Now the tormentors are Israeli. Then they were British. This is the setting for the award-winning film Palestine 36, by Palestinian film maker Annemarie Jacir.
After the First World War, the former middle eastern territories of the defeated Turkish Ottoman Empire were grabbed by Britain and France, which were granted a mandate to govern them by the League of Nations, forerunner to the UN.
These mandates were effectively colonies. But where others were eventually steered to independence, Palestine was set up to be ruled by others – Jewish settlers from Europe, who changed the name to Israel.
Jews feature only subtly in the film. There are glimpses of their hilltop settlements, and scenes of Palestinians being terrorised on their land. But the villains of the film are the British – the originators of the conflict.
The main narrative of the film is the Palestine uprising of 1936-39, which was brutally put down. There are violent scenes. But the film focuses as well on the internal conflicts among Palestinians over how best to resist, from cooperation to revolution. That is drama too.
Palestine 36 is bilingual in English and Arabic and the actors play their native nationalities. It has won a bucketful of awards – though has not been nominated for an Oscar.
The voice of Hind Rajab

Another powerful film, released in January, is The Voice of Hind Rajab directed by Kaouther Ben Hania. The actual voice of the five-year-old Gazan whose murder outraged and distressed the world is used in the film.
She’s stranded and trapped in the family car after all others in it – her aunt, uncle and cousin – were killed by Israeli tank fire
Over a mobile she calls to be rescued by the Palestine Red Crescent ambulance service, for hours pleading with increasing desperation with the call handlers who are based in the West Bank’s Ramallah and are bound by an unbearably convoluted Israeli-controlled system for dispatching emergency services.
Ambulances require permission from layers of Israeli bureaucracy to move – without that they would just be shot. The call handlers know this and Rajab tells them there is a tank sitting next to the car. It takes five excruciating hours to get clearance from less than a kilometre away.

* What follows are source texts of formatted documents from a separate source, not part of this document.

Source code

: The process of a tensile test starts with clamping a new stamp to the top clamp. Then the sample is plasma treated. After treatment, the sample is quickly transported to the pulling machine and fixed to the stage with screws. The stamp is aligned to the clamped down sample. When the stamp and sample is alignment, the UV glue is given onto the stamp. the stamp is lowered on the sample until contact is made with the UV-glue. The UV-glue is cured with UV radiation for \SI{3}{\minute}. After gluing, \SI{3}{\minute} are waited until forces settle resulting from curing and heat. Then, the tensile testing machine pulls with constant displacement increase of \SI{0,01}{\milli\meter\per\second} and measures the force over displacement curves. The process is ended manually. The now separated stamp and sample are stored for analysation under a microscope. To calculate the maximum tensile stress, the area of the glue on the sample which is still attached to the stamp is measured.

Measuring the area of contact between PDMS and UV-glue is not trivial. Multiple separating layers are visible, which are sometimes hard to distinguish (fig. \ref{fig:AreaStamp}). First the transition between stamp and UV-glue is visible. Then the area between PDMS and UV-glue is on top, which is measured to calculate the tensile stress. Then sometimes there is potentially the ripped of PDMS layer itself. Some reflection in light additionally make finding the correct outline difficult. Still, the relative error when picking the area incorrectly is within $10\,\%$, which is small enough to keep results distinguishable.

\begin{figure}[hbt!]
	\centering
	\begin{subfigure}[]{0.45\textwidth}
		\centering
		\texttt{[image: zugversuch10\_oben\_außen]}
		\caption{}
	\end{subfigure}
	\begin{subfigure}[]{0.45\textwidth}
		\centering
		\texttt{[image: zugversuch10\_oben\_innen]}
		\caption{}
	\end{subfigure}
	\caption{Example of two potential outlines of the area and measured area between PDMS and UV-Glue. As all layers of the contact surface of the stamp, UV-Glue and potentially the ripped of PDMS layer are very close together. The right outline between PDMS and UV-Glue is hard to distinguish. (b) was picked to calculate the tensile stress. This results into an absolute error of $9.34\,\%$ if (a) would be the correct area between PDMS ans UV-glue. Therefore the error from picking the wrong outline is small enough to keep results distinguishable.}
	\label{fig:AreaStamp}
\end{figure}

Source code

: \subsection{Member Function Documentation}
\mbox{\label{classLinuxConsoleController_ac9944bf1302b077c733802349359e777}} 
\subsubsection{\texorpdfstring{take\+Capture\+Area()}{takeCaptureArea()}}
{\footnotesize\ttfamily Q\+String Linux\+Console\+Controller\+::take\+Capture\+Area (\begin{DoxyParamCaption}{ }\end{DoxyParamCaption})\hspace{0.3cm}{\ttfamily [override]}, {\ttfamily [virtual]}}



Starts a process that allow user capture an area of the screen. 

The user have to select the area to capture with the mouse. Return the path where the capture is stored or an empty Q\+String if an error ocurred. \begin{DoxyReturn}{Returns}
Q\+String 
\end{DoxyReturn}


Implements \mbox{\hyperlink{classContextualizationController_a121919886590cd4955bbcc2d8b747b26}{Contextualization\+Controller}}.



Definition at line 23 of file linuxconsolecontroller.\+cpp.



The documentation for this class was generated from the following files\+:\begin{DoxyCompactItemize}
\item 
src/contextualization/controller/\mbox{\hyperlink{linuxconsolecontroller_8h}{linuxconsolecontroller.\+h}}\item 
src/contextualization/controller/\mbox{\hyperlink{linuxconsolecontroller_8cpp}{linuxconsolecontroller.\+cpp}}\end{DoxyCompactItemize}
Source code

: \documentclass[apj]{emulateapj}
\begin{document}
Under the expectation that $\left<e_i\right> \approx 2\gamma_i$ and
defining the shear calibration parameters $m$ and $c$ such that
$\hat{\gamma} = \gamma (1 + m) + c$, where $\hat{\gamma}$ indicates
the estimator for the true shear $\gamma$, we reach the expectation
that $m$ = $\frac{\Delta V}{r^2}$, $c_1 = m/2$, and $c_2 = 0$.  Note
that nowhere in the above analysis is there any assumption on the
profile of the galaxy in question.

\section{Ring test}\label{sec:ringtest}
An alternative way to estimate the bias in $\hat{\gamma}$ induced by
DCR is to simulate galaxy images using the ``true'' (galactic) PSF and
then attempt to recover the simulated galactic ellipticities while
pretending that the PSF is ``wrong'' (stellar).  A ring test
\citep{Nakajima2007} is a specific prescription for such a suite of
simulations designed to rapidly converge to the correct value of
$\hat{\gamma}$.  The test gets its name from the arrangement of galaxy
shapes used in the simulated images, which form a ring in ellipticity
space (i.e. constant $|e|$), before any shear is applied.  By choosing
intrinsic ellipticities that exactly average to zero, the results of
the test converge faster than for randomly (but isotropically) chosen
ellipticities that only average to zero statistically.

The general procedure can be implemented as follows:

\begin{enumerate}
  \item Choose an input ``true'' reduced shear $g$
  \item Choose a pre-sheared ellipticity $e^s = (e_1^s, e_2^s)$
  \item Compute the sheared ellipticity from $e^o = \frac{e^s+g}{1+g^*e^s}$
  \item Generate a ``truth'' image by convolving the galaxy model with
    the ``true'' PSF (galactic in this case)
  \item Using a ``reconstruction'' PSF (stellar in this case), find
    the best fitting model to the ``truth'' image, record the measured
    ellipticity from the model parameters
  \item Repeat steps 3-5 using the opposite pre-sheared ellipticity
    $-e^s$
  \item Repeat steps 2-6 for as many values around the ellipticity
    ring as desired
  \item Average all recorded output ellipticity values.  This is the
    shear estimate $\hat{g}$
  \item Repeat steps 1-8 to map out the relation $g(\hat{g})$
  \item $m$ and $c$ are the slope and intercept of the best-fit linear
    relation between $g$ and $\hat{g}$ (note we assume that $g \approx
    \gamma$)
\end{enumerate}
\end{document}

We see the GPS route. The crew sees the car. Then, as the ambulance pulls alongside, we hear over Rajab’s phone the actual explosion of tank fire. The phone goes dead, The workers in the call centre freeze. The bodies of Hind and her family were found along with the burnt-out ambulance nearby and two paramedics killed inside.
As the film closed, the 200-strong audience were stunned into silence
As the film closed, the 200-strong audience were stunned into silence. People sat motionless through the credits.
Even as the director came on stage for a Q&A it felt impossible to applaud the story we had just witnessed, and which would haunt us for years.